Siempre así

Sórdidas amarras han desgarrado mi destino,
de lo mundano a lo divino,
constelan, elegantes, mis sueños
augurando los pequeños bastidores
en los cuales he de vislumbrar
que no aguanto más mis penas.

Ya no apelo a madrigales,
sonetos, sextinas, tercetos,
que revelen los secretos,
transparentes e indiscretos,
socavando genitales y claveles.

Impasible y lasciva lujuria,
por ti rezo, por ti vivo, por ti muero.

Un torrente de lágrimas emerge,
y sumerge mi alma corrompida
obligándome a la huída.
Y llego, al fin llego
a la lúgubre caída,
fúnebre y sin salida
del amor.

No quiero añorar caricias,
no quiero encender pasado…
no quiero.

Aliéntame a discurrir
sobre el existir
de la inexistencia existencial.
Derrama tu gracia sobre mi pie,
dorado, ensimismado al caminar
sobre tus senos, hoy ajenos
a mi honor.

Soy indigno de ti y tu aire,
de tu miel, tu agua.
El sabor de la amapola infusa
me acompaña hasta la entrada
luego de infinitos peldaños.

El infernal rechinar de dientes,
gritos y saliva en el suelo
de una sala dibujada con dementes.

Averno arriba, no abajo,
hacia el que tomé el atajo:
desamor.

Ésa es la magna obra de Él,
Sumo Pontífice de la locura,
de la mano homicida del humano
y el ocaso de los santos.

Un comentario sobre “Siempre así”

  1. Sólo tú marcas el camino de tu poesía. Al final siempre encontramos una frontera.
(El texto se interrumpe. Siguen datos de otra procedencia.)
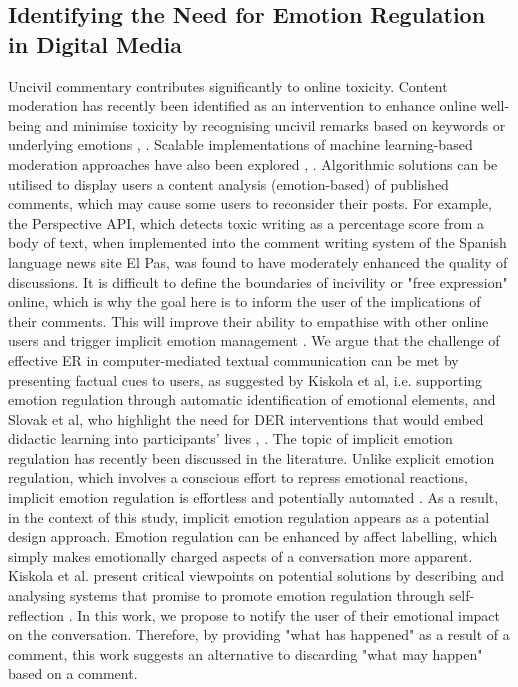 \subsection{Identifying the Need for Emotion Regulation in Digital Media}
Uncivil commentary contributes significantly to online toxicity. Content moderation has recently been identified as an intervention to enhance online well-being and minimise toxicity by recognising uncivil remarks based on keywords or underlying emotions \cite{thomas2022s}, \cite{jhaver2021evaluating}. Scalable implementations of machine learning-based moderation approaches have also been explored \cite{gorwa2020algorithmic}, \cite{gillespie2020content}. Algorithmic solutions can be utilised to display users a content analysis (emotion-based) of published comments, which may cause some users to reconsider their posts. For example, the Perspective API, which detects toxic writing as a percentage score from a body of text, when implemented into the comment writing system of the Spanish language news site El Pas, was found to have moderately enhanced the quality of discussions. It is difficult to define the boundaries of incivility or "free expression" online, which is why the goal here is to inform the user of the implications of their comments. This will improve their ability to empathise with other online users and trigger implicit emotion management \cite{walther1993impression}. We argue that the challenge of effective ER in computer-mediated textual communication can be met by presenting factual cues to users, as suggested by Kiskola et al, i.e. supporting emotion regulation through automatic identification of emotional elements, and Slovak et al, who highlight the need for DER interventions that would embed didactic learning into participants' lives \cite{kiskola2021applying}, \cite{slovak2022designing}.  The topic of implicit emotion regulation has recently been discussed in the literature. Unlike explicit emotion regulation, which involves a conscious effort to repress emotional reactions, implicit emotion regulation is effortless and potentially automated \cite{torre2018putting}. As a result, in the context of this study, implicit emotion regulation appears as a potential design approach. Emotion regulation can be enhanced by affect labelling, which simply makes emotionally charged aspects of a conversation more apparent. Kiskola et al. present critical viewpoints on potential solutions by describing and analysing systems that promise to promote emotion regulation through self-reflection \cite{kiskola2021applying}. In this work, we propose to notify the user of their emotional impact on the conversation. Therefore, by providing "what has happened" as a result of a comment, this work suggests an alternative to discarding "what may happen" based on a comment.

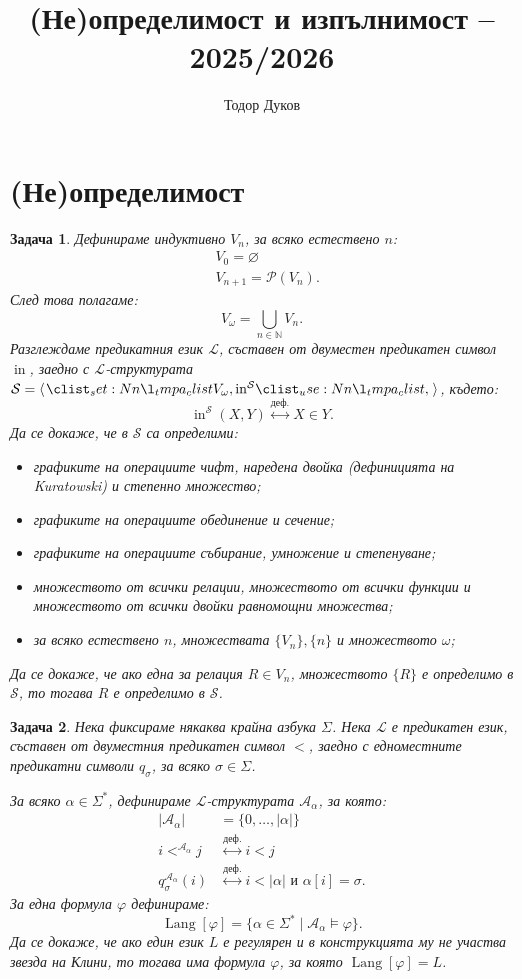 \documentclass[12pt]{article}
\title{(Не)определимост и изпълнимост -- 2025/2026}
\author{Тодор Дуков}
\date{}
\newcommand{\N}{\mathbb{N}}
\newcommand{\calA}{\mathcal{A}}
\newcommand{\calS}{\mathcal{S}}
\newcommand{\calL}{\mathcal{L}}
\newcommand{\calP}{\mathcal{P}}
\newcommand{\dequiv}{\stackrel{\text{деф.}}{\longleftrightarrow}}
\newtheorem{problem}{Задача}[section]
\theoremstyle{definition}
\begin{document}
\maketitle

\section{(Не)определимост}

\begin{problem}
Дефинираме индуктивно $V_n$, за всяко естествено $n$:
\begin{align*}
	 & V_0        = \varnothing  \\
	 & V_{n + 1}  = \calP (V_n).
\end{align*}
След това полагаме:
\[
	V_\omega = \bigcup\limits_{n \in \N} V_n.
\]
Разглеждаме предикатния език $\calL$, съставен от двуместен предикатен символ $\operatorname{in}$, заедно с $\calL$-структурата $\calS = \opair{V_\omega, \operatorname{in}^\calS}$, където:
\[
	\operatorname{in}^\calS(X, Y) \dequiv X \in Y.
\]
Да се докаже, че в $\calS$ са определими:
\begin{itemize}
	\item графиките на операциите чифт, наредена двойка (дефиницията на Kuratowski) и степенно множество;
	\item графиките на операциите обединение и сечение;
	\item графиките на операциите събирание, умножение и степенуване;
	\item множеството от всички релации, множеството от всички функции и множеството от всички двойки равномощни множества;
	\item за всяко естествено $n$, множествата $\{ V_n \}, \{ n \}$ и множеството $\omega$;
\end{itemize}
Да се докаже, че ако една за релация $R \in V_n$, множеството $\{ R \}$ е определимо в $\calS$, то тогава $R$ е определимо в $\calS$.
\end{problem}

\begin{problem}
Нека фиксираме някаква крайна азбука $\Sigma$.
Нека $\calL$ е предикатен език, съставен от двуместния предикатен символ $<$, заедно с едноместните предикатни символи $q_\sigma$, за всяко $\sigma \in \Sigma$.

За всяко $\alpha \in \Sigma^*$, дефинираме $\calL$-структурата $\calA_\alpha$, за която:
\begin{align*}
	|\calA_\alpha|             & = \{ 0, \dots, |\alpha| \}                          \\
	i <^{\calA_\alpha} j       & \dequiv i < j                                       \\
	q_\sigma^{\calA_\alpha}(i) & \dequiv i < |\alpha| \text{ и } \alpha[i] = \sigma.
\end{align*}
За една формула $\varphi$ дефинираме:
\[
	\operatorname{Lang}[\varphi] = \{ \alpha \in \Sigma^* \mid \calA_\alpha \models \varphi \}.
\]
Да се докаже, че ако един език $L$ е регулярен и в конструкцията му не участва звезда на Клини, то тогава има формула $\varphi$, за която $\operatorname{Lang}[\varphi] = L$.
\end{problem}
\end{document}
Esa frontera literaria no se pasa con un solo pie (quedándose entre Pinto y Valdemoro como decimos los españoles) sino que o se cruza con los dos pies por delante o es mejor abandonar y no cruzar dicha frontera. Porque si te quedas con un pie dentro y un pie fuera te pilla la Muerte Prematura. Un abrazo.